Flying Dragon and Human Interaction

Human impact varies from species to species. Some species have healthy populations and humans do not impact them adversely, but others face severe population decline. Each species faces its own unique dangers, but their primary threat is habitat destruction.


Humans have not domesticated these lizards in any way.

Does the Flying Dragon Make a Good Pet

No, this reptile does not make a good pet. In most places it is illegal to own this lizard as a pet.

Flying Dragon Care

Very few zoos house these creatures, and those that do usually only house a single species. Because of this, we do not know exactly what goes into the care of these creatures. However, we can assume you should replicate their wild habitat as closely as possible.

As relatively small reptiles, their enclosures do not need to be excessively large. They should have a variety of branches and vegetation for the reptiles to jump and glide between. Zookeepers likely feed them a variety of ants, termites, and small insects.

Behavior of the Flying Dragon

Scientists know very little about the behavior of these flying reptiles. We do know that most species are diurnal, or active during the day.

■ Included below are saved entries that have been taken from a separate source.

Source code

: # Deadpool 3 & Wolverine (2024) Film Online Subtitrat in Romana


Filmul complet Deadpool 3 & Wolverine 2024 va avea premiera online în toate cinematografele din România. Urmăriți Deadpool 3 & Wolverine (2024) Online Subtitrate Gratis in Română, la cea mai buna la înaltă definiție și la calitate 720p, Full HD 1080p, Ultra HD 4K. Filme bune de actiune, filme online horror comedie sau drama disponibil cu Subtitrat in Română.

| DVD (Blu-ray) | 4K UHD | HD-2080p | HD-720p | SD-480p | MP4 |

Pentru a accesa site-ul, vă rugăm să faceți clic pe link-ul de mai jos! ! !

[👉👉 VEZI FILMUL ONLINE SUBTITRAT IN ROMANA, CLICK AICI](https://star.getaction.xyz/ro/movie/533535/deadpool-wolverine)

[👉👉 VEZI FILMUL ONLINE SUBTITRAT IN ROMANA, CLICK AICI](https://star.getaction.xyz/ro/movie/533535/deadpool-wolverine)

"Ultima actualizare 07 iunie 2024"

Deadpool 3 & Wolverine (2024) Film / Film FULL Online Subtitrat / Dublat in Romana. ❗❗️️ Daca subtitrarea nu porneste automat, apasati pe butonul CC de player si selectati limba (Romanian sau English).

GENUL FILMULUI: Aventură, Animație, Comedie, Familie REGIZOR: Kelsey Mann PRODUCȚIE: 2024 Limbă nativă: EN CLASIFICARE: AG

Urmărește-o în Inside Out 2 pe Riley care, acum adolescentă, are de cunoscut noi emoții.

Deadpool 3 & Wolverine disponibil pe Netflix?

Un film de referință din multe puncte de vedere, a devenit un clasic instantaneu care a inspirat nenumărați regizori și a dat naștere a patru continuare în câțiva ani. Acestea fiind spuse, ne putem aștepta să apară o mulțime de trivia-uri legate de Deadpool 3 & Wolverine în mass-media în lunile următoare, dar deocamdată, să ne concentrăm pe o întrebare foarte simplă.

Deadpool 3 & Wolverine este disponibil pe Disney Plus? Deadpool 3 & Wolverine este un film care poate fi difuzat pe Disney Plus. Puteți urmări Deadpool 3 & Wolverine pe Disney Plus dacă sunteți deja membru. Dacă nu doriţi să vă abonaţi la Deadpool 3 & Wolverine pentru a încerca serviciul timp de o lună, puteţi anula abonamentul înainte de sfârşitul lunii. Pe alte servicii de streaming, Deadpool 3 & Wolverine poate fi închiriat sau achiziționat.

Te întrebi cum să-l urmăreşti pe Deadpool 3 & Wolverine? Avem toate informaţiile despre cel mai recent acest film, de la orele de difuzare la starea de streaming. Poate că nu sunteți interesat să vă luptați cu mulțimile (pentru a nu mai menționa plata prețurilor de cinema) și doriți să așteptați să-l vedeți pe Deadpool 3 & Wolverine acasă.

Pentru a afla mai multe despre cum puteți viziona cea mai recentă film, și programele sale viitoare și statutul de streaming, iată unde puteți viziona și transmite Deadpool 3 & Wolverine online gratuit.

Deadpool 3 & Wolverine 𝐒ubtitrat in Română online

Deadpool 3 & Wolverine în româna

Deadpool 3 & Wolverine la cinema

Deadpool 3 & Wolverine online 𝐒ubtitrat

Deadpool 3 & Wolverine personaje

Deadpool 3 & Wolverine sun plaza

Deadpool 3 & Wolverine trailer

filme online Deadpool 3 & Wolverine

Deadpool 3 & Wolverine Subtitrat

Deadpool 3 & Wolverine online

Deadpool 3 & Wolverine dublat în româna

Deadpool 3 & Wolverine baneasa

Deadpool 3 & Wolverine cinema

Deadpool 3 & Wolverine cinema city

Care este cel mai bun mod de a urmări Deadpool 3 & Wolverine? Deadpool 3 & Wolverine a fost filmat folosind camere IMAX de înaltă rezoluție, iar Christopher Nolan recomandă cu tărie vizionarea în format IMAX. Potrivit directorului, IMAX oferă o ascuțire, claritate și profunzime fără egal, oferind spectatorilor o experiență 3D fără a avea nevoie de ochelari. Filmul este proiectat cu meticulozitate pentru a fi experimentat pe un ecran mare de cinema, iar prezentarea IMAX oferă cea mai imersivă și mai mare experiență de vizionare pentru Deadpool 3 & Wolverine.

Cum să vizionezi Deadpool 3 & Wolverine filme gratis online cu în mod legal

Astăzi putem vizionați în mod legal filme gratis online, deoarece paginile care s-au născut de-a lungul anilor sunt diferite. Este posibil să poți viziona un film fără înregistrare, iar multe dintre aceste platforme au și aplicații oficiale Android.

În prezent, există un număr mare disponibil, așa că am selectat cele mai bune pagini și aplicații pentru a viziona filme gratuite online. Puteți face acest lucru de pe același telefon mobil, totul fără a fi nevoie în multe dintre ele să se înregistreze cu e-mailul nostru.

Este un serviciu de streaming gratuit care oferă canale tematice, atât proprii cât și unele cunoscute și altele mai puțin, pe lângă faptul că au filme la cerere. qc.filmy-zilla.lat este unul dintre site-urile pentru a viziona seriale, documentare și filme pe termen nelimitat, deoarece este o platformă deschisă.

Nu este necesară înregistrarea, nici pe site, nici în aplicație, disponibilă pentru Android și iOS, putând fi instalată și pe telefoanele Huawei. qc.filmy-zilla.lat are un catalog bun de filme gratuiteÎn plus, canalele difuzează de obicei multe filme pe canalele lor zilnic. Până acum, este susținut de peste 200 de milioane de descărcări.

They forage for small prey, and glide from one tree to another when they need a new hunting location. They do not use this behavior to escape predators.

Reproduction of the Flying Dragon

Like behavior, researchers know little about the breeding habits of these reptiles. Different species and populations in different regions have different breeding seasons. Males use their gular flap to display to females when courting.

After mating, the female climbs to the ground and digs a shallow nest. They lay several eggs in the ground, though clutch size varies based on the species. The incubation period lasts about one month. When the young hatch they are fully independent and do not receive any care or protection from their parents.